A falência da GM, em 1º de junho de 2009, entrou para a história como um dos episódios mais simbólicos da crise financeira global e da indústria automotiva dos Estados Unidos. Naquele dia, a General Motors entrou com pedido de proteção judicial pelo Chapter 11 no tribunal federal de Manhattan.
O processo não significava liquidação imediata da companhia. Pelo modelo do Chapter 11, a empresa poderia continuar operando enquanto renegociava dívidas, contratos e sua estrutura de custos. No caso da GM, a reorganização foi conduzida com apoio direto do governo americano.
Na época, a montadora informou ter US$ 172,81 bilhões em dívidas e US$ 82,29 bilhões em ativos. Com isso, tornou-se a quarta maior falência da história dos Estados Unidos naquele momento e a maior falência industrial do país.
Por que a GM quebrou?
A crise da General Motors não foi provocada por um único fator. A companhia já enfrentava problemas estruturais havia anos, incluindo custos fixos elevados, obrigações trabalhistas e de saúde com aposentados, perda de participação de mercado, excesso de marcas e uma rede de concessionárias maior do que sua realidade operacional permitia.
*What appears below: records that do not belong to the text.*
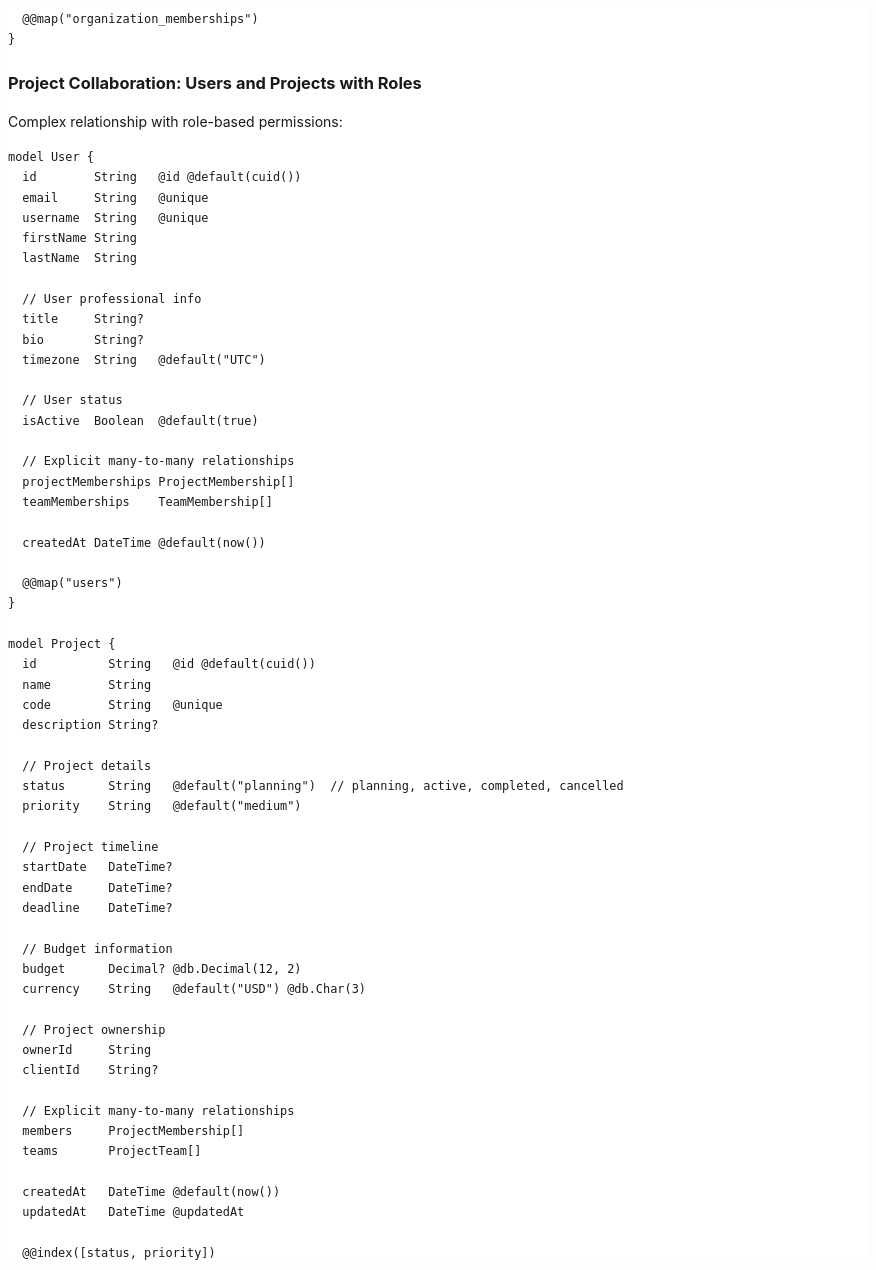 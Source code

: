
 ```prisma
  @@map("organization_memberships")
}
```

### Project Collaboration: Users and Projects with Roles
Complex relationship with role-based permissions:

```prisma
model User {
  id        String   @id @default(cuid())
  email     String   @unique
  username  String   @unique
  firstName String
  lastName  String
  
  // User professional info
  title     String?
  bio       String?
  timezone  String   @default("UTC")
  
  // User status
  isActive  Boolean  @default(true)
  
  // Explicit many-to-many relationships
  projectMemberships ProjectMembership[]
  teamMemberships    TeamMembership[]
  
  createdAt DateTime @default(now())
  
  @@map("users")
}

model Project {
  id          String   @id @default(cuid())
  name        String
  code        String   @unique
  description String?
  
  // Project details
  status      String   @default("planning")  // planning, active, completed, cancelled
  priority    String   @default("medium")
  
  // Project timeline
  startDate   DateTime?
  endDate     DateTime?
  deadline    DateTime?
  
  // Budget information
  budget      Decimal? @db.Decimal(12, 2)
  currency    String   @default("USD") @db.Char(3)
  
  // Project ownership
  ownerId     String
  clientId    String?
  
  // Explicit many-to-many relationships
  members     ProjectMembership[]
  teams       ProjectTeam[]
  
  createdAt   DateTime @default(now())
  updatedAt   DateTime @updatedAt
  
  @@index([status, priority])
```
Além disso, a GM tinha dificuldade para competir com montadoras japonesas mais eficientes. A crise financeira de 2008 acelerou esse processo ao travar o crédito, reduzir a capacidade de financiamento dos consumidores e pressionar concessionárias que dependiam de capital para manter suas operações.
Com a demanda por veículos em queda, a montadora acumulou cerca de US$ 81 bilhões em perdas nos quatro anos anteriores ao pedido de proteção judicial.
O que já era um problema operacional se transformou em uma crise financeira de grandes proporções.
Governo americano entrou para evitar efeito dominó
O governo dos Estados Unidos decidiu intervir para evitar uma liquidação desordenada da GM. A preocupação era que a quebra da companhia atingisse fornecedores, concessionárias, trabalhadores e uma parte relevante da cadeia industrial automotiva americana.
Durante o processo, o Tesouro americano preparou cerca de US$ 30,1 bilhões em financiamento adicional para manter a empresa funcionando durante o Chapter 11. Em troca, o governo ficou com cerca de 60% da nova GM. Canadá e Ontário também participaram do resgate, com cerca de 12% da nova companhia.
A operação separou a empresa em duas partes. A chamada Nova GM ficou com os ativos considerados viáveis e com as marcas principais. Já a antiga GM, depois chamada de Motors Liquidation Company, ficou com passivos, ativos problemáticos e estruturas que seriam encerradas ou vendidas.
Nova GM ficou menor, mais enxuta e com menos marcas
A nova companhia passou a concentrar sua estratégia em Chevrolet, Cadillac, Buick e GMC. Outras marcas, como Pontiac, Saturn, Hummer e Saab, foram encerradas, vendidas ou deixaram de fazer parte do centro estratégico da montadora.
A reestruturação também envolveu fechamento de fábricas, corte de funcionários, redução de concessionárias e renegociação de obrigações trabalhistas e de saúde. Na época, a GM planejava cortar cerca de 21 mil funcionários, reduzir em 2.600 o número de concessionárias e seguir com apenas quatro marcas principais.
Os antigos acionistas praticamente perderam o investimento. A SEC registrou que a antiga GM estava insolvente e que não havia valor esperado para os acionistas comuns no processo de liquidação.
Quanto custou o resgate da GM?
Apesar do tamanho da operação, a saída da recuperação judicial foi rápida. A GM deixou a proteção judicial em 10 de julho de 2009, cerca de 40 dias após o pedido. Na prática, a companhia saiu menor, menos endividada e com custos operacionais reduzidos.
O Tesouro dos Estados Unidos investiu US$ 49,5 bilhões para estabilizar e reestruturar a montadora. Em 2013, o governo vendeu sua participação final na companhia. Segundo os dados do material, o governo recuperou US$ 39 bilhões e registrou perda final de cerca de US$ 10,5 bilhões no resgate.
O caso da GM mostra que empresas grandes também quebram quando perdem eficiência estrutural. Também evidencia como crises de crédito podem transformar fragilidades operacionais em colapso financeiro e como setores considerados estratégicos podem receber apoio estatal quando sua queda ameaça emprego, cadeia produtiva e estabilidade econômica.